Jan. 20, 2014 at 9:18 AM ET
Remember when brie seemed, well, tres exotique? Today is National Cheese Lover's day — the perfect time to reflect on how far Americans' taste buds have come since buttery, earthy French brie first hit super market shelves in the '70s.
American cheese fiends are more adventurous than ever, and markets have responded by making a wide variety of delicious foreign cheeses readily available.
“Specialty cheese sales have increased by double digits every year for the last 10 years,” cheese consultant and author Liz Thorpe told TODAY.com. “That’s a pretty profound statistic, especially when you recognize that cheese is the fastest growing subcategory of specialty food.”
For more than 10 years, Thorpe worked at Murray’s Cheese in New York City, a mecca for "cheeseheads," and throughout her time there she found that customers had become more willing to try international cheeses made from different milk types. She chalks it up to the explosion of food as entertainment.
Cheese importer and third generation cheesemonger Adam Moskowitz has observed the same trend.
“This generation is living in a global village,” he told TODAY.com. “Cheese is where wine was in that it started at a very base level, and now people are reading and taking more notes.”
They’re also more environmentally conscious, so the idea of buying cheese made with milk from humanely treated cows can be a major selling point.

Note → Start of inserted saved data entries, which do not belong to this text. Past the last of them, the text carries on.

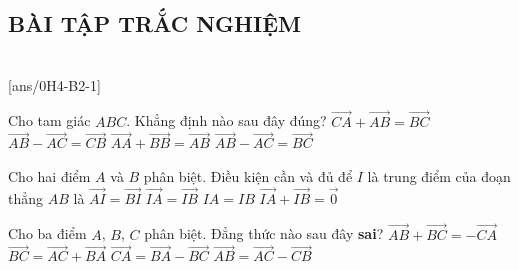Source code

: \subsection{BÀI TẬP TRẮC NGHIỆM}

 \\
\setcounter{ex}{0}
[ans/0H4-B2-1]
\begin{ex}%
	Cho tam giác $ABC$. Khẳng định nào sau đây đúng?
	\choice
	{$\overrightarrow{CA}+\overrightarrow{AB}=\overrightarrow{BC}$}
	{\True $\overrightarrow{AB}-\overrightarrow{AC}=\overrightarrow{CB}$}
	{$\overrightarrow{AA}+\overrightarrow{BB}=\overrightarrow{AB}$}
	{$\overrightarrow{AB}-\overrightarrow{AC}=\overrightarrow{BC}$}
\end{ex}

\begin{ex}%
	Cho hai điểm $A$ và $B$ phân biệt. Điều kiện cần và đủ để $I$ là trung điểm của đoạn thẳng $AB$ là
	\choice
	{$\overrightarrow{AI}=\overrightarrow{BI}$}
	{$\overrightarrow{IA}=\overrightarrow{IB}$}
	{$IA=IB$}
	{\True $\overrightarrow{IA}+\overrightarrow{IB}=\overrightarrow{0}$}
\end{ex}

\begin{ex}%
	Cho ba điểm  $A$, $B$, $C$ phân biệt. Đẳng thức nào sau đây \textbf{sai}?
	\choice
	{
		$\overrightarrow{AB} + \overrightarrow{BC}=- \overrightarrow{CA}$
	}
	{
		$\overrightarrow{BC} = \overrightarrow{AC}+\overrightarrow{BA}$}
	{
		$\overrightarrow{CA} = \overrightarrow{BA}-\overrightarrow{BC}$}
	{
		\True $\overrightarrow{AB} = \overrightarrow{AC}-\overrightarrow{CB}$}
\end{ex}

“Eating really, really good cheese is actually saving the environment,” Moskowitz said. “Those farms are treating the animals better, using safer methods. It’s more expensive, but by supporting that, you’re supporting the environment.”
Now cheeses that at one time could only be found in specialty shops are showing up in mainstream supermarkets — and not just Whole Foods. Under Thorpe’s management, Murray’s partnered up with Kroger in 2010, and the supermarket started offering a robust cheese section stocked with both local and international cheeses.
Benoit de Vitton, who represents the Normandy cheese company Isigny Sainte Mere, said that one of the starkest changes in the American cheese market is the availability of fine French cheeses in mass market stores like Costco and Sam’s Club.
“People are getting very curious and want to go for a new experience,” he said. “We’re growing and expanding.”
But the sheer number of foreign cheeses available in the U.S. poses one problem: Creating the perfect cheese platter for a party can seem like a daunting task. To help you navigate the new world of cheese and celebrate this fine food holiday, we’ve turned to the experts for their recommendations. Here are seven of their picks, from “gateway” cheeses to the rare and wonderful.
Thorpe calls English clothbound cheddar a cheese that “you must try before you die.” And no, this isn’t the rectangular yellow stuff lurking in the dairy case. Clothbound cheddar is made in the form of wheels and wrapped in cloth for six to 12 months. It has a dry, crumbly texture with an earthy, nutty and sometimes citrusy flavor.
With a mild but nutty flavor, this Spanish sheep’s milk cheese is “compulsively edible,” according to Thorpe. Manchego is readily accessible at most supermarkets, and Thorpe recommends going for the more aged varieties, which are saltier.
Thorpe calls this one “a gateway cheese” because it’s a good introduction to the world of "stinky" cheeses. Made in Italy, Taleggio is washed in salt water, giving it an orange rind on the outside. It has a pungent but buttery flavor without an overwhelming smell.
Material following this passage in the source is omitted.